Appointment of Jason Young as President and Chief Executive Officer

 

Effective as of August 7, 2013, Mr. Jason Young has been appointed as the President and Chief Executive Officer of ARC Group Worldwide, Inc. (the “Company”).  Mr. Young was appointed as a member of the Board of Directors (the “Board”) of the Company in October 2008 and was appointed as Chairman of the Board November 2008.  Mr. Young also served as the Chief Executive Officer of the Company from November 2008 to August 2011.  Since 2005, Mr.

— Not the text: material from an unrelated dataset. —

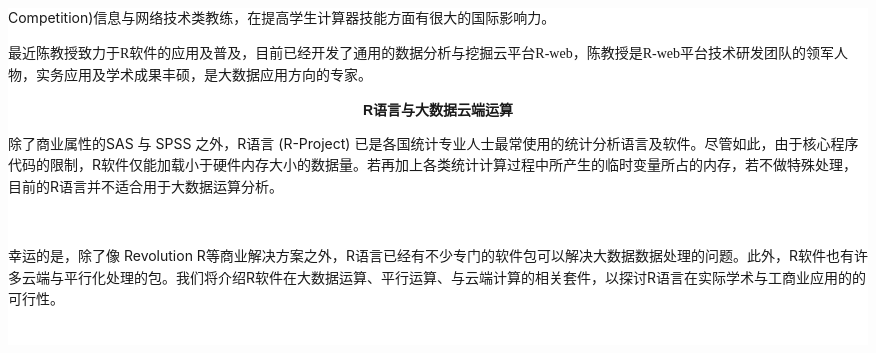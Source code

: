 Competition)</span><span style="font-family:宋体">信息与网络技术类教练</span><span style="font-family:宋体">，在提高学生计算器技能方面有很大的国际影响力。</span></p><p><span style="font-family:宋体"> </span></p><p><span style="font-family:宋体">最近陈教授致力于R软件的应用及普及，目前已经开发了通用的数据分析与挖掘云平台R-web，陈教授是R-web平台技术研发团队的领军人物，实务应用及学术成果丰硕，是大数据应用方向的专家。</span></p><p><span style="font-family:微软雅黑,sans-serif"> </span></p></td><td style="border-top-style: none; border-left-style: none; border-bottom-color: windowtext; border-bottom-width: 1px; border-right-color: windowtext; border-right-width: 1px; padding: 0px 7px; word-break: break-all;" height="684" valign="top" width="348"><p style="text-align:center"><strong><span style=";font-family:微软雅黑,sans-serif">R</span><span style=";font-family:微软雅黑,sans-serif">语言与大数据云端运算</span></strong></p><p><span style="font-family:宋体">除了商业属性的</span>SAS <span style="font-family:宋体">与</span>  SPSS <span style="font-family:宋体">之外，</span>R<span style="font-family:宋体">语言</span>  (R-Project) <span style="font-family:宋体">已是各国统计专业人士最常使用的统计</span><span style="font-family:宋体">分析语言及</span><span style="font-family:宋体">软件。尽管如此，由于核心程序代码的限制，</span>R<span style="font-family:  宋体">软件仅能加载小于硬件内存大小的数据量。若再加上各类统计计算过程中所产生的临时变量所占的内存，若不做特殊处理，目前的</span>R<span style="font-family:  宋体">语言</span><span style="font-family:宋体">并不适合用于大数据运算分析。</span></p><p><br></p><p><span style="font-family:宋体">幸运的是，除了像</span> Revolution R<span style="font-family:宋体">等商业解决方案之外，</span>R<span style="font-family:宋体">语言</span><span style="font-family:宋体">已经有不少专门的</span><span style="font-family:宋体">软件包</span><span style="font-family:宋体">可以解决大数据数据处理的问题。此外，</span>R<span style="font-family:宋体">软件也有许多云端与平行化处理的</span><span style="font-family:宋体">包</span><span style="font-family:宋体">。我们将介绍</span>R<span style="font-family:宋体">软件在大数据运算、平行运算、与云端计算的相关套件，以探讨</span>R<span style="font-family:  宋体">语言</span><span style="font-family:宋体">在实际学术与工商业应用的的可行性。</span></p><p><br></p></td></tr></tbody></table>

Young has been a Managing Director at Quadrant Management, Inc., where he is responsible for making investments in US and emerging market companies, where he frequently serves in active Management or Director level roles.  In 2008, Mr. Young co-founded Vanterra Capital and has served as a Managing Partner since then.  Mr. Young has served as Chairman of Yola, Inc. since 2011.  From 2000 to 2005, Mr. Young worked for Merrill Lynch in the Investment Banking Group and later in the Global Principal Investment Group. From 1999 to 2000, he was an Analyst at Helicon Capital Management, a hedge fund and venture capital investment firm.  He holds a BA in International Economics from UCLA.  Because of his employment with Quadrant Management, Inc., which is under common control with the Brean Murray Carret Group, Inc., Mr. Young is deemed to be an affiliate of the Brean Murray Carret Group, Inc., which is the majority stockholder of the Company.

 

Mr. Young’s compensation for his services as the Company’s President and Chief Executive Officer shall be $350,000 per annum.

 

Appointment of Eddie Neely to the Board

 

Effective as of August 7, 2013, Eddie Neely has been appointed as a member of the Board. Mr. Neely shall serve as a member of the Board’s Audit Committee and Compensation Committee. Mr. Neely shall serve as the Company’s designated Audit Committee Financial Expert.

 

Mr. Neely previously served as an executive at Alpha Natural Resources, Inc. (NYSE: ANR), holding positions as the CFO and Chief Risk Officer.  Before joining ANR, Mr. Neely was CFO of Whites Fresh Food, Inc., a family-owned supermarket chain.  He also served as Controller for Hunt Assisted Living, LLC, and Director of Accounting for The Brink’s Company and held various accounting and finance positions with Pittston and its subsidiaries prior to that.  Mr. Neely graduated Magna Cum Laude with a B.S. in Accounting from East Tennessee State University.  Mr. Neely is also a Certified Public Accountant and served in the US Army.

 

Mr. Neely shall receive the same compensation for his service on our Board of Directors that the Company provides to the other independent directors, an annual fee of $40,000.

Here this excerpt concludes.